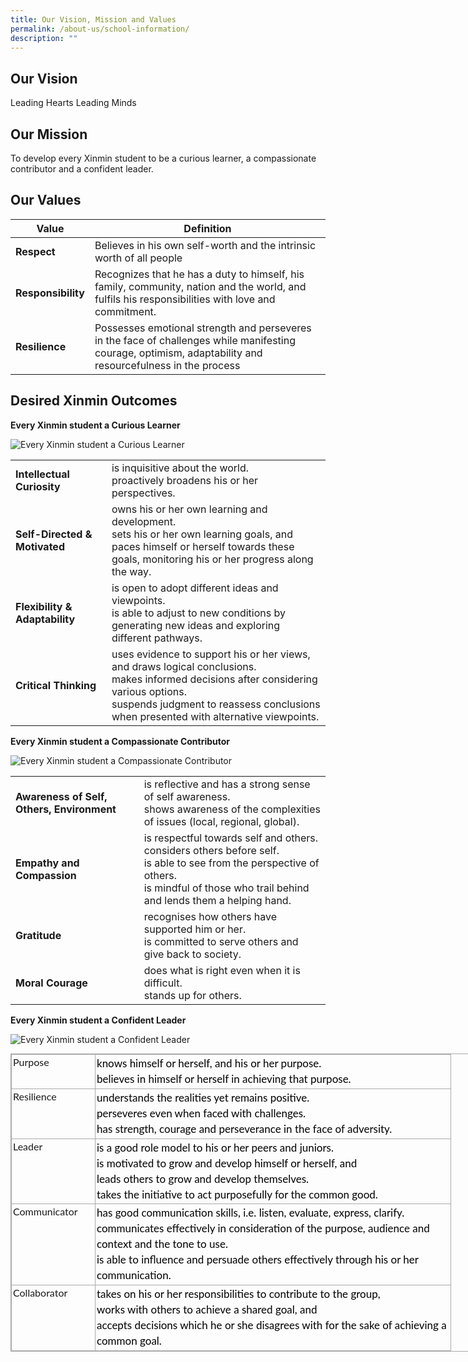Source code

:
 ```yaml
---
title: Our Vision, Mission and Values
permalink: /about-us/school-information/
description: ""
---
```

Our Vision
--------------------------
Leading Hearts Leading Minds

Our Mission
--------------------------

To develop every Xinmin student to be a curious learner, a compassionate contributor and a confident leader.

Our Values
--------------------------


| Value | Definition  |
| -------- | -------- |
| **Respect**     | Believes in his own self-worth and the intrinsic worth of all people     |
| **Responsibility**     | Recognizes that he has a duty to himself, his family, community, nation and the world, and fulfils his responsibilities with love and commitment.     |
| **Resilience**     | Possesses emotional strength and perseveres in the face of challenges while manifesting courage, optimism, adaptability and resourcefulness in the process    |

Desired Xinmin Outcomes
-----------------------

**Every Xinmin student a Curious Learner**

![Every Xinmin student a Curious Learner](https://www.xinminsec.moe.edu.sg/images/pic1.png)

|  |   |
| -------- | -------- |
| **Intellectual Curiosity**     | is inquisitive about the world. <br>proactively broadens his or her perspectives.     |
| **Self-Directed &amp; Motivated**     | owns his or her own learning and development.<br>sets his or her own learning goals, and<br>paces himself or herself towards these goals, monitoring his or her progress along the way.     |
| **Flexibility &amp; Adaptability**     | is open to adopt different ideas and viewpoints.<br>is able to adjust to new conditions by generating new ideas and exploring different pathways.   |
| **Critical Thinking**     |uses evidence to support his or her views, and draws logical conclusions.<br>makes informed decisions after considering various options.<br>suspends judgment to reassess conclusions when presented with alternative viewpoints.    |

**Every Xinmin student a Compassionate Contributor**

![Every Xinmin student a Compassionate Contributor](https://www.xinminsec.moe.edu.sg/images/pic2.png)

|  |   |
| -------- | -------- |
| **Awareness of Self, Others, Environment**     | is reflective and has a strong sense of self awareness.<br>shows awareness of the complexities of issues (local, regional, global).     |
| **Empathy and Compassion**     | is respectful towards self and others.<br>considers others before self.<br>is able to see from the perspective of others.<br>is mindful of those who trail behind and lends them a helping hand.   |
| **Gratitude**     | recognises how others have supported him or her.<br>is committed to serve others and give back to society. |
| **Moral Courage**     |does what is right even when it is difficult.<br>stands up for others.    |

**Every Xinmin student a Confident Leader**

![Every Xinmin student a Confident Leader](https://www.xinminsec.moe.edu.sg/images/pic3.png)

  

<table style="box-sizing: inherit; font-family: Lato, sans-serif; border-collapse: collapse; border-spacing: 0px; width: 840px; margin: 0px; outline: 0px; padding: 0px; border: 1px solid rgb(170, 170, 170);" class="iveo_table ives_tab_simple3"><tbody style="box-sizing: inherit; font-family: Lato, sans-serif; margin: 0px; outline: 0px; padding: 0px;"><tr style="box-sizing: inherit; font-family: Lato, sans-serif; margin: 0px; outline: 0px; padding: 0px;"><td style="box-sizing: inherit; font-family: Lato, sans-serif; padding: 2px; text-align: left; vertical-align: top; border: 1px solid rgb(170, 170, 170); margin: 0px; outline: 0px;" width="129">Purpose<br style="box-sizing: inherit; font-family: Lato, sans-serif; margin: 0px; outline: 0px; padding: 0px;"></td><td style="box-sizing: inherit; font-family: Lato, sans-serif; padding: 2px; text-align: center; vertical-align: top; border: 1px solid rgb(170, 170, 170); margin: 0px; outline: 0px;" width="564"><div style="box-sizing: inherit; font-family: Helvetica, sans-serif; margin: 0px; outline: 0px; padding: 0px; line-height: 24.99px; color: rgb(0, 0, 0); font-size: 17px; font-weight: 400; text-align: left;"><span style="box-sizing: inherit; font-family: Lato, sans-serif; font-style: inherit; font-weight: inherit; margin: 0px; outline: 0px; padding: 0px; background-color: initial;">knows himself or herself, and his or her purpose.</span></div><div style="box-sizing: inherit; font-family: Helvetica, sans-serif; margin: 0px; outline: 0px; padding: 0px; line-height: 24.99px; color: rgb(0, 0, 0); font-size: 17px; font-weight: 400; text-align: left;"><span style="box-sizing: inherit; font-family: Lato, sans-serif; font-style: inherit; font-weight: inherit; margin: 0px; outline: 0px; padding: 0px; background-color: initial;">believes in himself or herself in achieving that purpose.</span></div></td></tr><tr style="box-sizing: inherit; font-family: Lato, sans-serif; margin: 0px; outline: 0px; padding: 0px;"><td style="box-sizing: inherit; font-family: Lato, sans-serif; padding: 2px; text-align: left; vertical-align: top; border: 1px solid rgb(170, 170, 170); margin: 0px; outline: 0px;" width="129">Resilience<br style="box-sizing: inherit; font-family: Lato, sans-serif; margin: 0px; outline: 0px; padding: 0px;"></td><td style="box-sizing: inherit; font-family: Lato, sans-serif; padding: 2px; text-align: center; vertical-align: top; border: 1px solid rgb(170, 170, 170); margin: 0px; outline: 0px;" width="564"><div style="box-sizing: inherit; font-family: Helvetica, sans-serif; margin: 0px; outline: 0px; padding: 0px; line-height: 24.99px; color: rgb(0, 0, 0); font-size: 17px; font-weight: 400; text-align: left;"><span style="box-sizing: inherit; font-family: Lato, sans-serif; font-style: inherit; font-weight: inherit; margin: 0px; outline: 0px; padding: 0px; background-color: initial;">understands the realities yet remains positive.</span></div><div style="box-sizing: inherit; font-family: Helvetica, sans-serif; margin: 0px; outline: 0px; padding: 0px; line-height: 24.99px; color: rgb(0, 0, 0); font-size: 17px; font-weight: 400; text-align: left;"><span style="box-sizing: inherit; font-family: Lato, sans-serif; font-style: inherit; font-weight: inherit; margin: 0px; outline: 0px; padding: 0px; background-color: initial;">perseveres even when faced with challenges.</span></div><div style="box-sizing: inherit; font-family: Helvetica, sans-serif; margin: 0px; outline: 0px; padding: 0px; line-height: 24.99px; color: rgb(0, 0, 0); font-size: 17px; font-weight: 400; text-align: left;"><span style="box-sizing: inherit; font-family: Lato, sans-serif; font-style: inherit; font-weight: inherit; margin: 0px; outline: 0px; padding: 0px; background-color: initial;">has strength, courage and perseverance in the face of adversity.</span></div></td></tr><tr style="box-sizing: inherit; font-family: Lato, sans-serif; margin: 0px; outline: 0px; padding: 0px;"><td style="box-sizing: inherit; font-family: Lato, sans-serif; padding: 2px; text-align: left; vertical-align: top; border: 1px solid rgb(170, 170, 170); margin: 0px; outline: 0px;" width="129">Leader<br style="box-sizing: inherit; font-family: Lato, sans-serif; margin: 0px; outline: 0px; padding: 0px;"></td><td style="box-sizing: inherit; font-family: Lato, sans-serif; padding: 2px; text-align: center; vertical-align: top; border: 1px solid rgb(170, 170, 170); margin: 0px; outline: 0px;" width="564"><div style="box-sizing: inherit; font-family: Helvetica, sans-serif; margin: 0px; outline: 0px; padding: 0px; line-height: 24.99px; color: rgb(0, 0, 0); font-size: 17px; font-weight: 400; text-align: left;"><span style="box-sizing: inherit; font-family: Lato, sans-serif; font-style: inherit; font-weight: inherit; margin: 0px; outline: 0px; padding: 0px; background-color: initial;">is a good role model to his or her peers and juniors.</span></div><div style="box-sizing: inherit; font-family: Helvetica, sans-serif; margin: 0px; outline: 0px; padding: 0px; line-height: 24.99px; color: rgb(0, 0, 0); font-size: 17px; font-weight: 400; text-align: left;"><span style="box-sizing: inherit; font-family: Lato, sans-serif; font-style: inherit; font-weight: inherit; margin: 0px; outline: 0px; padding: 0px; background-color: initial;">is motivated to grow and develop himself or herself, and</span></div><div style="box-sizing: inherit; font-family: Helvetica, sans-serif; margin: 0px; outline: 0px; padding: 0px; line-height: 24.99px; color: rgb(0, 0, 0); font-size: 17px; font-weight: 400; text-align: left;"><span style="box-sizing: inherit; font-family: Lato, sans-serif; font-style: inherit; font-weight: inherit; margin: 0px; outline: 0px; padding: 0px; background-color: initial;">leads others to grow and develop themselves.</span></div><div style="box-sizing: inherit; font-family: Helvetica, sans-serif; margin: 0px; outline: 0px; padding: 0px; line-height: 24.99px; color: rgb(0, 0, 0); font-size: 17px; font-weight: 400; text-align: left;"><span style="box-sizing: inherit; font-family: Lato, sans-serif; font-style: inherit; font-weight: inherit; margin: 0px; outline: 0px; padding: 0px; background-color: initial;">takes the initiative to act purposefully for the common good.</span></div></td></tr><tr style="box-sizing: inherit; font-family: Lato, sans-serif; margin: 0px; outline: 0px; padding: 0px;"><td style="box-sizing: inherit; font-family: Lato, sans-serif; padding: 2px; text-align: left; vertical-align: top; border: 1px solid rgb(170, 170, 170); margin: 0px; outline: 0px;" width="129">Communicator<br style="box-sizing: inherit; font-family: Lato, sans-serif; margin: 0px; outline: 0px; padding: 0px;"></td><td style="box-sizing: inherit; font-family: Lato, sans-serif; padding: 2px; text-align: center; vertical-align: top; border: 1px solid rgb(170, 170, 170); margin: 0px; outline: 0px;" width="564"><div style="box-sizing: inherit; font-family: Helvetica, sans-serif; margin: 0px; outline: 0px; padding: 0px; line-height: 24.99px; color: rgb(0, 0, 0); font-size: 17px; font-weight: 400; text-align: left;"><span style="box-sizing: inherit; font-family: Lato, sans-serif; font-style: inherit; font-weight: inherit; margin: 0px; outline: 0px; padding: 0px; background-color: initial;">has good communication skills, i.e. listen, evaluate, express, clarify.</span></div><div style="box-sizing: inherit; font-family: Helvetica, sans-serif; margin: 0px; outline: 0px; padding: 0px; line-height: 24.99px; color: rgb(0, 0, 0); font-size: 17px; font-weight: 400; text-align: left;"><span style="box-sizing: inherit; font-family: Lato, sans-serif; font-style: inherit; font-weight: inherit; margin: 0px; outline: 0px; padding: 0px; background-color: initial;">communicates effectively in consideration of the purpose, audience and context and the tone to use.</span></div><div style="box-sizing: inherit; font-family: Helvetica, sans-serif; margin: 0px; outline: 0px; padding: 0px; line-height: 24.99px; color: rgb(0, 0, 0); font-size: 17px; font-weight: 400; text-align: left;"><span style="box-sizing: inherit; font-family: Lato, sans-serif; font-style: inherit; font-weight: inherit; margin: 0px; outline: 0px; padding: 0px; background-color: initial;">is able to influence and persuade others effectively through his or her communication.</span></div></td></tr><tr style="box-sizing: inherit; font-family: Lato, sans-serif; margin: 0px; outline: 0px; padding: 0px;"><td style="box-sizing: inherit; font-family: Lato, sans-serif; padding: 2px; text-align: left; vertical-align: top; border: 1px solid rgb(170, 170, 170); margin: 0px; outline: 0px;" width="129">Collaborator<br style="box-sizing: inherit; font-family: Lato, sans-serif; margin: 0px; outline: 0px; padding: 0px;"></td><td style="box-sizing: inherit; font-family: Lato, sans-serif; padding: 2px; text-align: center; vertical-align: top; border: 1px solid rgb(170, 170, 170); margin: 0px; outline: 0px;" width="564"><div style="box-sizing: inherit; font-family: Helvetica, sans-serif; margin: 0px; outline: 0px; padding: 0px; line-height: 24.99px; color: rgb(0, 0, 0); font-size: 17px; font-weight: 400; text-align: left;"><span style="box-sizing: inherit; font-family: Lato, sans-serif; font-style: inherit; font-weight: inherit; margin: 0px; outline: 0px; padding: 0px; background-color: initial;">takes on his or her responsibilities to contribute to the group,</span></div><div style="box-sizing: inherit; font-family: Helvetica, sans-serif; margin: 0px; outline: 0px; padding: 0px; line-height: 24.99px; color: rgb(0, 0, 0); font-size: 17px; font-weight: 400; text-align: left;"><span style="box-sizing: inherit; font-family: Lato, sans-serif; font-style: inherit; font-weight: inherit; margin: 0px; outline: 0px; padding: 0px; background-color: initial;">works with others to achieve a shared goal, and</span></div><div style="box-sizing: inherit; font-family: Helvetica, sans-serif; margin: 0px; outline: 0px; padding: 0px; line-height: 24.99px; color: rgb(0, 0, 0); font-size: 17px; font-weight: 400; text-align: left;"><span style="box-sizing: inherit; font-family: Lato, sans-serif; font-style: inherit; font-weight: inherit; margin: 0px; outline: 0px; padding: 0px; background-color: initial;">accepts decisions which he or she disagrees with for the sake of achieving a common goal.</span></div></td></tr></tbody></table>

# [Task directions]
Whenever the word "towards" shows up in a line of the entries, list that line.

# [Written solution]
| **Self-Directed &amp; Motivated**     | owns his or her own learning and development.<br>sets his or her own learning goals, and<br>paces himself or herself towards these goals, monitoring his or her progress along the way.     |
| **Empathy and Compassion**     | is respectful towards self and others.<br>considers others before self.<br>is able to see from the perspective of others.<br>is mindful of those who trail behind and lends them a helping hand.   |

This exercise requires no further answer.